WHAT TO PRODUCE: Skip every picture while you write out the records below, from the first line through the one that contains "## Microsoft Learning (Online and Free)", both ends kept.

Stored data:
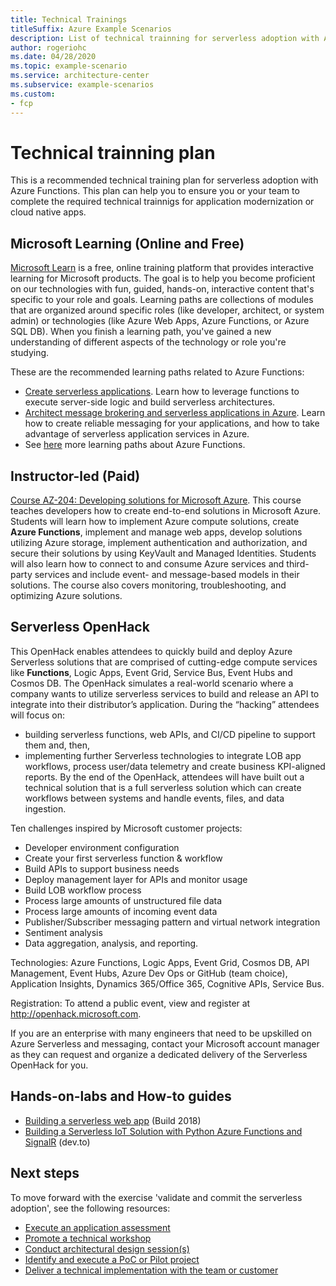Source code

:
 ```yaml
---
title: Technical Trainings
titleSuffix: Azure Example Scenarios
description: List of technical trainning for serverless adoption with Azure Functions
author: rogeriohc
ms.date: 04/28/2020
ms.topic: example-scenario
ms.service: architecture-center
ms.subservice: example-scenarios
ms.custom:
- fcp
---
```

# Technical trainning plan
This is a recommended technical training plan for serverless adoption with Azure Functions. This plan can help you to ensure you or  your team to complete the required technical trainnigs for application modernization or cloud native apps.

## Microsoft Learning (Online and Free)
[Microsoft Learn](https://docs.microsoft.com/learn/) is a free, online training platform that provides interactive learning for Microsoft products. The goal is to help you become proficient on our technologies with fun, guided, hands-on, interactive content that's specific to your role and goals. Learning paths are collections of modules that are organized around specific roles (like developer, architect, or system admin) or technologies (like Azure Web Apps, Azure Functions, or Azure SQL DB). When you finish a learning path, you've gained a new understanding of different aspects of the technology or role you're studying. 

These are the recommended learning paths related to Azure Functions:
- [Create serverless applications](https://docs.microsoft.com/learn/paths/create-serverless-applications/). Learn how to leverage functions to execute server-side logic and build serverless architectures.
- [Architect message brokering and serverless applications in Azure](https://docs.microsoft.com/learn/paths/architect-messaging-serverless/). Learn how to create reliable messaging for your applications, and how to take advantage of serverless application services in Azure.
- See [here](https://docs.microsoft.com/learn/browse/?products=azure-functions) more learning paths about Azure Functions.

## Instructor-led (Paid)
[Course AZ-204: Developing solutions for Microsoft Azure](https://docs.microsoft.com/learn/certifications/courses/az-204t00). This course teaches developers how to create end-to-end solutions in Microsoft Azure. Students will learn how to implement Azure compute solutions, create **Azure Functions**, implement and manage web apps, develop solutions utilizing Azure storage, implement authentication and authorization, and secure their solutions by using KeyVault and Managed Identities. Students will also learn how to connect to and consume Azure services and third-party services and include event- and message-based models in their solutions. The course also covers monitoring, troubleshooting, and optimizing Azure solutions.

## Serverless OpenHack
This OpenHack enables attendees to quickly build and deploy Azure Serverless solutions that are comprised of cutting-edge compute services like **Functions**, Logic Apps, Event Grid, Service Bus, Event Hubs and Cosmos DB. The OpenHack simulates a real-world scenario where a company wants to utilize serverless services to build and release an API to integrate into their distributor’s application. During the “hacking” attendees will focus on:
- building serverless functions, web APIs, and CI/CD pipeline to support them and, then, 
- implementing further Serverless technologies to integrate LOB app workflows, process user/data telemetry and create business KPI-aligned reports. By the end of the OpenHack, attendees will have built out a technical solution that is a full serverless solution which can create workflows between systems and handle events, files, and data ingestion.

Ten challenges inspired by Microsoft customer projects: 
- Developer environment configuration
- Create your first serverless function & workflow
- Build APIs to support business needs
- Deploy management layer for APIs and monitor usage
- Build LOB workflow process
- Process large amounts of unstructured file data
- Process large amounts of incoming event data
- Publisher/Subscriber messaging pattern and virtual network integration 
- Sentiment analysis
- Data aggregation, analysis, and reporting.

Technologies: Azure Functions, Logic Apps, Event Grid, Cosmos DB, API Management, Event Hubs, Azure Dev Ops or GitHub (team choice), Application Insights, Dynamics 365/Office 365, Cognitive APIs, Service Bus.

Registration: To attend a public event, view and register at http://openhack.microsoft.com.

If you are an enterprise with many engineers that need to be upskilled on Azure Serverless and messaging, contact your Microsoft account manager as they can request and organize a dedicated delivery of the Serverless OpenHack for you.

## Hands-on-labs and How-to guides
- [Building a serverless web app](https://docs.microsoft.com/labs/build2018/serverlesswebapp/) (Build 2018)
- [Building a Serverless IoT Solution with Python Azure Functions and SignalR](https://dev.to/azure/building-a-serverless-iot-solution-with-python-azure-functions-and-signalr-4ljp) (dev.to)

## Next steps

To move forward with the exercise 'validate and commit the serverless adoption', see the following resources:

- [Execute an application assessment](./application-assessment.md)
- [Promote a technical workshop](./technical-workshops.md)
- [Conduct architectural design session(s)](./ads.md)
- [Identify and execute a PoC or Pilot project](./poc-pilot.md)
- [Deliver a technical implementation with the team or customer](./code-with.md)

REPLY:
Source code

:
 ```yaml
---
title: Technical Trainings
titleSuffix: Azure Example Scenarios
description: List of technical trainning for serverless adoption with Azure Functions
author: rogeriohc
ms.date: 04/28/2020
ms.topic: example-scenario
ms.service: architecture-center
ms.subservice: example-scenarios
ms.custom:
- fcp
---
```

# Technical trainning plan
This is a recommended technical training plan for serverless adoption with Azure Functions. This plan can help you to ensure you or  your team to complete the required technical trainnigs for application modernization or cloud native apps.

## Microsoft Learning (Online and Free)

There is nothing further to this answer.